Lotto 34:
Greek Italy. Central and Southern Campania, Capua. AE Quincunx, c. 216-211 BC. Obv. Head of Minerva, wearing Attic helmet right. Rev. KAPU in Oscan letters. Pegasos flying right; five pellets below. HN Italy 482; HGC 1 380; SNG ANS 201; Graziano 2 e 10. AE. 22.34 g. 31.00 mm. R. Rare. Weight in ink on reverse. Green patina, roughness. VF.
Ex Coll. E. J. Haeberlin.
Roman mythological tradition attributed the foundation of Capua (Capu in Oscan) to Capys, a descendant of the Trojan hero, Aeneas. However, the historical city seems to have been an Etruscan settlement with origins extending back into the Villanovian culture period (c. 1100-700 BC).

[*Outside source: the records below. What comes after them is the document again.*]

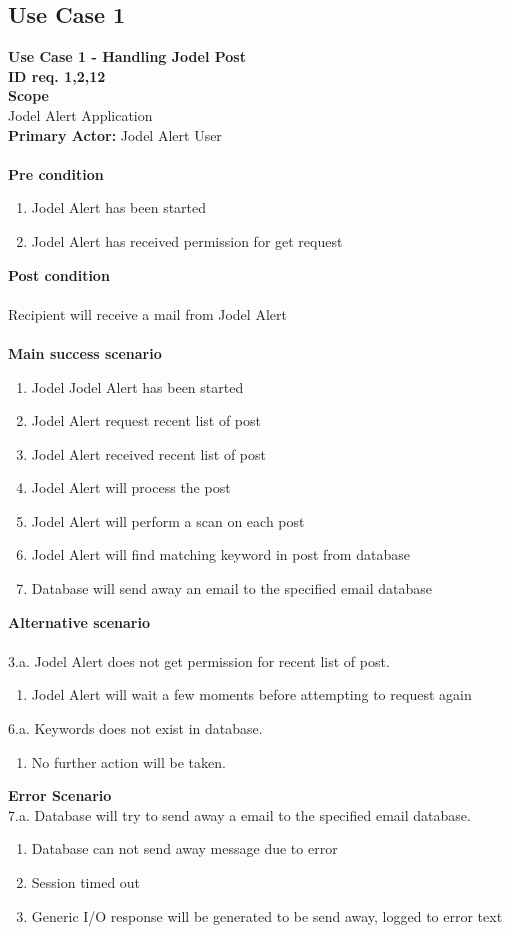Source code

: \documentclass[a4paper,12pt]{article}
\begin{document}
\subsection{Use Case 1}
\textbf{Use Case 1 - Handling Jodel Post}\\
\textbf{ID req. 1,2,12}\\
\textbf{Scope}\\
Jodel Alert Application\\
\textbf{Primary Actor:}
Jodel Alert User\\\\
\textbf{Pre condition}
\begin{enumerate}
	\item Jodel Alert has been started
	\item Jodel Alert has received permission for get request
\end{enumerate}
\textbf{Post condition}\\\\
Recipient will receive a mail from Jodel Alert\\\\
\textbf{Main success scenario}
\begin{enumerate}
	\item Jodel Jodel Alert has been started
	\item Jodel Alert request recent list of post
	\item Jodel Alert received recent list of post
	\item Jodel Alert will process the post
	\item Jodel Alert will perform a scan on each post
	\item Jodel Alert will find matching keyword in post from database
	\item Database will send away an email to the specified email database 
	
\end{enumerate}
\textbf{Alternative scenario}\\\\
3.a. Jodel Alert does not get permission for recent list of post.
\begin{enumerate}
	\item Jodel Alert will wait a few moments before attempting to request again
\end{enumerate}
6.a. Keywords does not exist in database.
\begin{enumerate}
	\item No further action will be taken.
\end{enumerate}
\textbf{Error Scenario}\\
7.a. Database will try to send away a email to the specified email database.\\
\begin{enumerate}
	\item Database can not send away message due to error
	\item Session timed out
	\item Generic I/O response will be generated to be send away, logged to error text
\end{enumerate}
\end{document}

At the outbreak of the Second Punic War (218-201 BC) between Roma and Carthage, Capua was regarded in Italy as a city second only to Rome in terms of wealth and influence. When the Romans were brought low by the victory of Hannibal at the Battle of Cannae (216 BC), the Campanians sent emissaries to Rome to seek confirmation of Capua's importance, arguing that one of the annual consuls should come from the city. The Romans would not accept the Campanian request. In response the gates of Capua were opened to welcome the Carthaginian army. Capua served as Hannibal's winter quarters until 211 BC, when the city was besieged and captured by the Roman proconsul Q. Fulvius Flaccus.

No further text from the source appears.